**PROBLEM:**
How many of the lines below contain the word "label"? Only the number is wanted.
· · ·
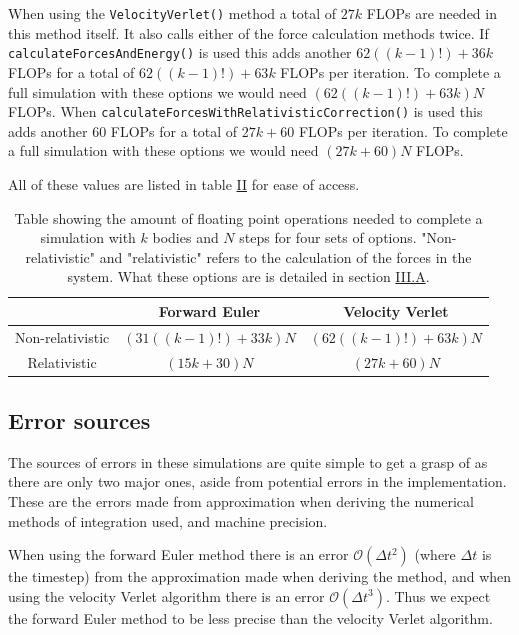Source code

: \documentclass[reprint,english,notitlepage]{revtex4-1}  %
\begin{document}
When using the \verb+VelocityVerlet()+ method a total of $27k$ FLOPs are needed in this method itself. It also calls either of the force calculation methods twice. If \verb+calculateForcesAndEnergy()+ is used this adds another $62((k-1)!) + 36k$ FLOPs for a total of $62((k-1)!) + 63k$ FLOPs per iteration. To complete a full simulation with these options we would need $(62((k-1)!) + 63k)N$ FLOPs. When \verb+calculateForcesWithRelativisticCorrection()+ is used this adds another $60$ FLOPs for a total of $27k + 60$ FLOPs per iteration. To complete a full simulation with these options we would need $(27k + 60)N$ FLOPs.

All of these values are listed in table \hyperref[table:III:b:i]{II} for ease of access. \newline

\begin{table}[H]
\caption{Table showing the amount of floating point operations needed to complete a simulation with $k$ bodies and $N$ steps for four sets of options. "Non-relativistic" and "relativistic" refers to the calculation of the forces in the system. What these options are is detailed in section \hyperref[sec:III:a]{III.A}.}
\begin{tabular}{|c|c|c|}
\hline
 & Forward Euler & Velocity Verlet \\
\hline
Non-relativistic & $(31((k-1)!) + 33k)N$ & $(62((k-1)!) + 63k)N$ \\
Relativistic & $(15k + 30)N$ & $(27k + 60)N$ \\
\hline
\end{tabular}
\label{table:III:b:i}
\end{table}


\subsection{Error sources} \label{sec:III:c}

The sources of errors in these simulations are quite simple to get a grasp of as there are only two major ones, aside from potential errors in the implementation. These are the errors made from approximation when deriving the numerical methods of integration used, and machine precision.

When using the forward Euler method there is an error $\mathcal{O}(\Delta t^2)$ (where $\Delta t$ is the timestep) from the approximation made when deriving the method, and when using the velocity Verlet algorithm there is an error $\mathcal{O}(\Delta t^3)$. Thus we expect the forward Euler method to be less precise than the velocity Verlet algorithm.
\end{document}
· · ·
**ANSWER:**
2